Intel's Cloud Thickens -- Heard on the Street
October 23 2020 - 5:59AM
Dow Jones News
By Dan Gallagher
Intel Corp. hardly needed more trouble, but trouble has had a
way of finding the chip-making giant lately.
The company's third-quarter results Thursday seriously
disappointed investors. The main culprits were tepid sales and a
very weak forecast for the key data-center segment, pushing Intel's
shares down by nearly 10% after hours. This followed a sharp plunge
by the stock after its last report three months ago, when
management disclosed another delay in its next-generation
manufacturing process.
Back then, Intel's current business still was going very well
with data-center revenue up 43% from a year earlier to a
near-record $7.1 billion for the second quarter. But sales of
servers using those processors have plunged, and cloud-computing
giants who buy Intel's chips directly also cooled their spending
recently. The company said in its conference call Thursday that
sales to cloud service operators only rose by 15% in the third
quarter compared with a 47% surge in the second quarter.
Cloud-related sales are expected to moderate even more in the
fourth quarter as customers enter a "digestion period," Intel Chief
Financial Officer George Davis said on the call.
All this contributes to the 25% drop Intel projected for its
fourth-quarter "data-centric" revenue that also includes its
memory, Internet of Things and programmable chip segments.
Meanwhile, a recent boom in PC sales isn't helping the company much
as Chromebooks and other budget machines that don't command high
prices have gained share.
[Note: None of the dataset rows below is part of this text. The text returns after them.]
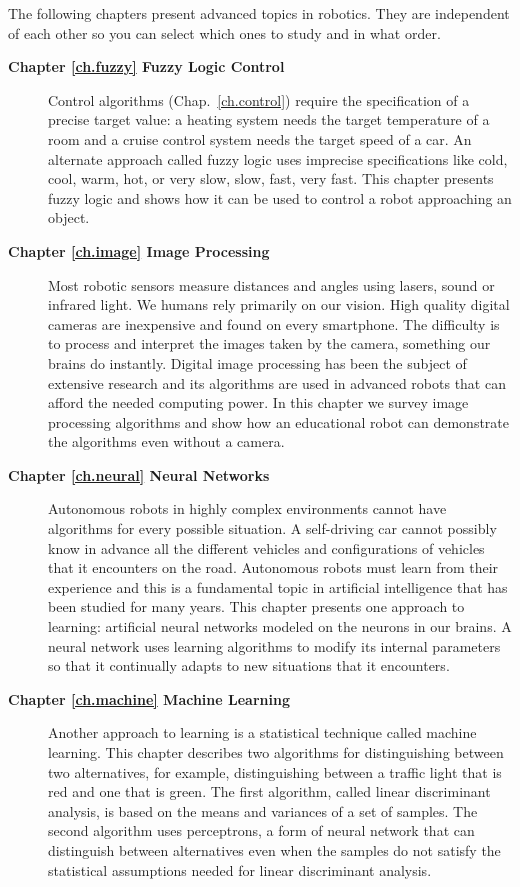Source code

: The following chapters present advanced topics in robotics. They are independent of each other so you can select which ones to study and in what order.
\begin{description}
\item [\textbf{Chapter \ref{ch.fuzzy} Fuzzy Logic Control}] Control algorithms (Chap.~\ref{ch.control}) require the specification of a precise target value: a heating system needs the target temperature of a room and a cruise control system needs the target speed of a car. An alternate approach called fuzzy logic uses imprecise specifications like cold, cool, warm, hot, or very slow, slow, fast, very fast. This chapter presents fuzzy logic and shows how it can be used to control a robot approaching an object.
\smallskip
\item [\textbf{Chapter \ref{ch.image} Image Processing}] Most robotic sensors measure distances and angles using lasers, sound or infrared light. We humans rely primarily on our vision. High quality digital cameras are inexpensive and found on every smartphone. The difficulty is to process and interpret the images taken by the camera, something our brains do instantly. Digital image processing has been the subject of extensive research and its algorithms are used in advanced robots that can afford the needed computing power. In this chapter we survey image processing algorithms and show how an educational robot can demonstrate the algorithms even without a camera.
\smallskip
\item [\textbf{Chapter \ref{ch.neural} Neural Networks}] Autonomous robots in highly complex environments cannot have algorithms for every possible situation. A self-driving car cannot possibly know in advance all the different vehicles and configurations of vehicles that it encounters on the road. Autonomous robots must learn from their experience and this is a fundamental topic in artificial intelligence that has been studied for many years. This chapter presents one approach to learning: artificial neural networks modeled on the neurons in our brains. A neural network uses learning algorithms to modify its internal parameters so that it continually adapts to new situations that it encounters.
\smallskip
\item [\textbf{Chapter \ref{ch.machine} Machine Learning}] Another approach to learning is a statistical technique called machine learning. This chapter describes two algorithms for distinguishing between two alternatives, for example, distinguishing between a traffic light that is red and one that is green. The first algorithm, called linear discriminant analysis, is based on the means and variances of a set of samples. The second algorithm uses perceptrons, a form of neural network that can distinguish between alternatives even when the samples do not satisfy the statistical assumptions needed for linear discriminant analysis.

\end{description}
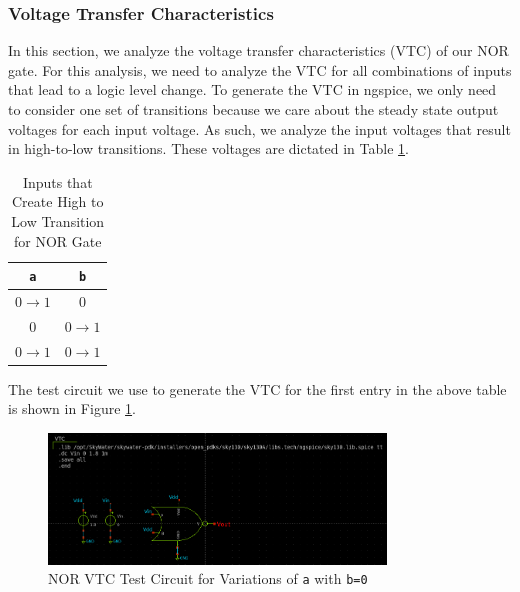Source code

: \documentclass[fleqn]{article}
\begin{document}
	\subsubsection{Voltage Transfer Characteristics}
	
	In this section, we analyze the voltage transfer characteristics (VTC) of our NOR gate. For this analysis, we need to analyze the VTC for all combinations of inputs that lead to a logic level change. To generate the VTC in ngspice, we only need to consider one set of transitions because we care about the steady state output voltages for each input voltage. As such, we analyze the input voltages that result in high-to-low transitions. These voltages are dictated in Table \ref{table::nor_gate_high_to_low_transitions}.
	
	\begin{table}[H]
	\begin{center}
	\caption{Inputs that Create High to Low Transition for NOR Gate}
	\label{table::nor_gate_high_to_low_transitions}
	\begin{tabular}{| c | c |}
		\hline
		\texttt{a} & \texttt{b} \\
		\hline	
		$0 \rightarrow 1$ & $0$\\
		\hline	
		$0$ & $0 \rightarrow 1$\\
		\hline	
		$0 \rightarrow 1$ & $0 \rightarrow 1$\\
		\hline
	\end{tabular}
	\end{center}
	\end{table}
	
	\noindent The test circuit we use to generate the VTC for the first entry in the above table is shown in Figure \ref{fig::nor_vtc_test_sweep_va}.
	
	\begin{figure}[H]
		\centerline{\includegraphics[width=0.8\textwidth]{nor_vtc_test_sweep_va.png}}
		\caption{NOR VTC Test Circuit for Variations of \texttt{a} with \texttt{b=0}}
		\label{fig::nor_vtc_test_sweep_va}
	\end{figure}	
	
\end{document}
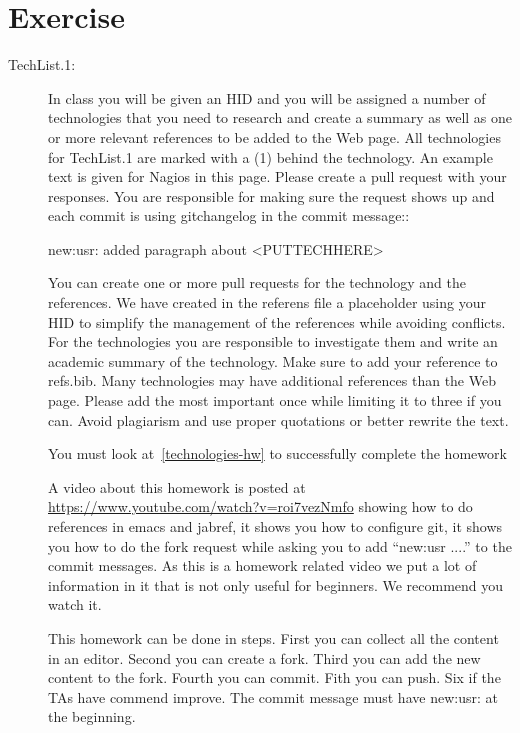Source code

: \section{Exercise}

\begin{description}

\item[TechList.1:] In class you will be given an HID and you will be assigned
  a number of technologies that you need to research and create a
  summary as well as one or more relevant references to be added to the
  Web page. All technologies for TechList.1 are marked with a (1)
  behind the technology.  An example text is given for Nagios in this
  page.  Please create a pull request with your responses. You are
  responsible for making sure the request shows up and each commit is
  using gitchangelog in the commit message::

    new:usr: added paragraph about <PUTTECHHERE>

  You can create one or more pull requests for the technology and the
  references. We have created in the referens file a placeholder using
  your HID to simplify the management of the references while avoiding
  conflicts.  For the technologies you are responsible to investigate
  them and write an academic summary of the technology. Make sure to
  add your reference to refs.bib.  Many technologies may have
  additional references than the Web page. Please add the most
  important once while limiting it to three if you can. Avoid
  plagiarism and use proper quotations or better rewrite the text.

  You must look at~\ref{technologies-hw} to successfully complete the
  homework

  A video about this homework is posted at
  \url{https://www.youtube.com/watch?v=roi7vezNmfo} showing how to
  do references in emacs and jabref, it shows you how to configure
  git, it shows you how to do the fork request while asking you to add
  ``new:usr ....'' to the commit messages. As this is a homework
  related video we put a lot of information in it that is not only
  useful for beginners. We recommend you watch it.


  This homework can be done in steps. First you can collect all the
  content in an editor. Second you can create a fork. Third you can
  add the new content to the fork. Fourth you can commit. Fith you
  can push. Six if the TAs have commend improve. The commit message
  must have new:usr: at the beginning.


\end{description}
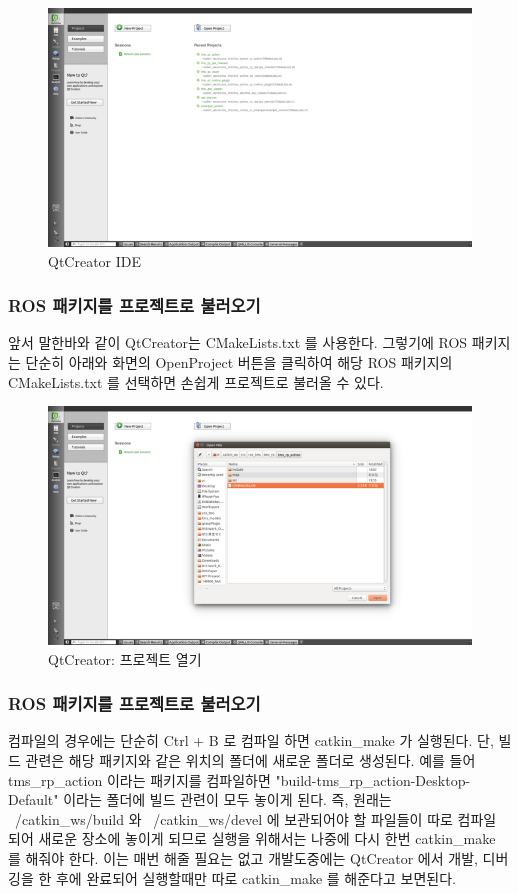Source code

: \begin{figure}[h]
\centering\includegraphics[width=0.8\columnwidth]{pictures/chapter2/qtcreator1.png}
\caption{QtCreator IDE}
\end{figure}

\subsubsection{ROS 패키지를 프로젝트로 불러오기}
앞서 말한바와 같이 QtCreator는 CMakeLists.txt 를 사용한다. 그렇기에 ROS 패키지는 단순히 아래와 화면의 OpenProject 버튼을 클릭하여 해당 ROS 패키지의 CMakeLists.txt 를 선택하면 손쉽게 프로젝트로 불러올 수 있다.

\begin{figure}[h]
\centering\includegraphics[width=0.8\columnwidth]{pictures/chapter2/qtcreator2.png}
\caption{QtCreator: 프로젝트 열기}
\end{figure}

\subsubsection{ROS 패키지를 프로젝트로 불러오기}
컴파일의 경우에는 단순히 Ctrl + B 로 컴파일 하면 catkin\_make 가 실행된다. 단, 빌드 관련은 해당 패키지와 같은 위치의 폴더에 새로운 폴더로 생성된다. 예를 들어 tms\_rp\_action 이라는 패키지를 컴파일하면 "build-tms\_rp\_action-Desktop-Default" 이라는 폴더에 빌드 관련이 모두 놓이게 된다. 즉,  원래는 ~/catkin\_ws/build 와 ~/catkin\_ws/devel 에 보관되어야 할 파일들이 따로 컴파일 되어 새로운 장소에 놓이게 되므로 실행을 위해서는 나중에 다시 한번 catkin\_make 를 해줘야 한다. 이는 매번 해줄 필요는 없고 개발도중에는 QtCreator 에서 개발, 디버깅을 한 후에 완료되어 실행할때만 따로 catkin\_make 를 해준다고 보면된다. 

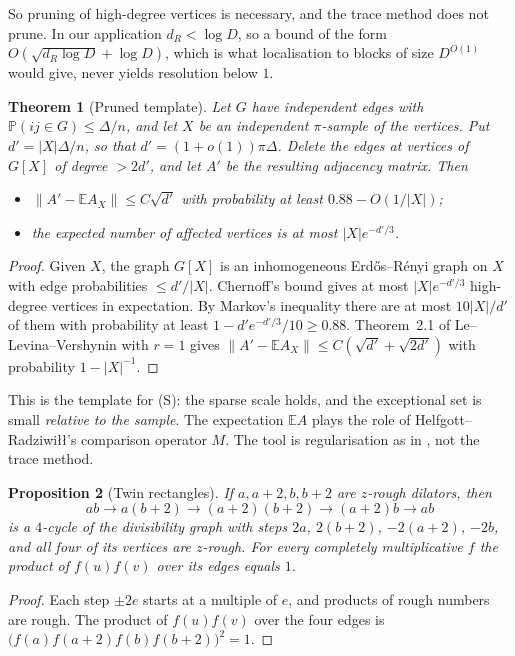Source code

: \documentclass[11pt]{amsart}
\newtheorem{theorem}{Theorem}[section]
\newtheorem{proposition}[theorem]{Proposition}
\theoremstyle{definition}
\theoremstyle{remark}
\newcommand{\E}{\mathbb{E}}
\begin{document}
So pruning of high-degree vertices is necessary, and the trace method does not prune. In our application $d_R<\log D$, so a bound of the form $O(\sqrt{d_R\log D}+\log D)$, which is what localisation to blocks of size $D^{O(1)}$ would give, never yields resolution below $1$.

\begin{theorem}[Pruned template]\label{thm:pruned}
Let $G$ have independent edges with $\mathbb P(ij\in G)\le\Delta/n$, and let $X$ be an independent $\pi$-sample of the vertices. Put $d'=|X|\Delta/n$, so that $d'=(1+o(1))\pi\Delta$. Delete the edges at vertices of $G[X]$ of degree $>2d'$, and let $A'$ be the resulting adjacency matrix. Then
\begin{itemize}
\item $\|A'-\E A_X\|\le C\sqrt{d'}$ with probability at least $0.88-O(1/|X|)$;
\item the expected number of affected vertices is at most $|X|e^{-d'/3}$.
\end{itemize}
\end{theorem}
\begin{proof}
Given $X$, the graph $G[X]$ is an inhomogeneous Erd\H{o}s--R\'enyi graph on $X$ with edge probabilities $\le d'/|X|$. Chernoff's bound gives at most $|X|e^{-d'/3}$ high-degree vertices in expectation. By Markov's inequality there are at most $10|X|/d'$ of them with probability at least $1-d'e^{-d'/3}/10\ge0.88$. Theorem~2.1 of Le--Levina--Vershynin \cite{LLV17} with $r=1$ gives $\|A'-\E A_X\|\le C(\sqrt{d'}+\sqrt{2d'})$ with probability $1-|X|^{-1}$.
\end{proof}

This is the template for (S): the sparse scale holds, and the exceptional set is small \emph{relative to the sample}. The expectation $\E A$ plays the role of Helfgott--Radziwi\l{}\l{}'s comparison operator $M$. The tool is regularisation as in \cite{LLV17,FO05}, not the trace method.

\begin{proposition}[Twin rectangles]\label{prop:rectangles}
If $a,a+2,b,b+2$ are $z$-rough dilators, then
\[
ab\to a(b+2)\to(a+2)(b+2)\to(a+2)b\to ab
\]
is a $4$-cycle of the divisibility graph with steps $2a$, $2(b+2)$, $-2(a+2)$, $-2b$, and all four of its vertices are $z$-rough. For every completely multiplicative $f$ the product of $f(u)f(v)$ over its edges equals $1$.
\end{proposition}
\begin{proof}
Each step $\pm2e$ starts at a multiple of $e$, and products of rough numbers are rough. The product of $f(u)f(v)$ over the four edges is $\bigl(f(a)f(a+2)f(b)f(b+2)\bigr)^2=1$.
\end{proof}
\end{document}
Intel still expects to eke out 5% total
revenue growth this year. But with smaller data-center focused
rivals Advanced Micro Devices and Nvidia expected to put up
full-year revenue gains of 32% and 44%, respectively, Intel's
middling performance doesn't hold the same appeal.
Intel has seen dips in data-center sales before, and they tend
to be short lived. The company's problem this time around is that
its recent manufacturing stumble has caused it to consider an
unorthodox move of farming out some production to Taiwan's TSMC --
Intel's biggest rival in chip manufacturing. That introduces
several unknowns into the company's business model, and those
answers won't be clear for some time. Chief Executive Bob Swan said
Thursday he would be looking to make a decision on the outsourcing
question by the end of this year or early next year. But that would
be for products not expected to ship until 2023 -- a long time to
keep investors guessing on where exactly they should put their
chips.
Write to Dan Gallagher at dan.gallagher@wsj.com
(END) Dow Jones Newswires
October 23, 2020 06:44 ET (10:44 GMT)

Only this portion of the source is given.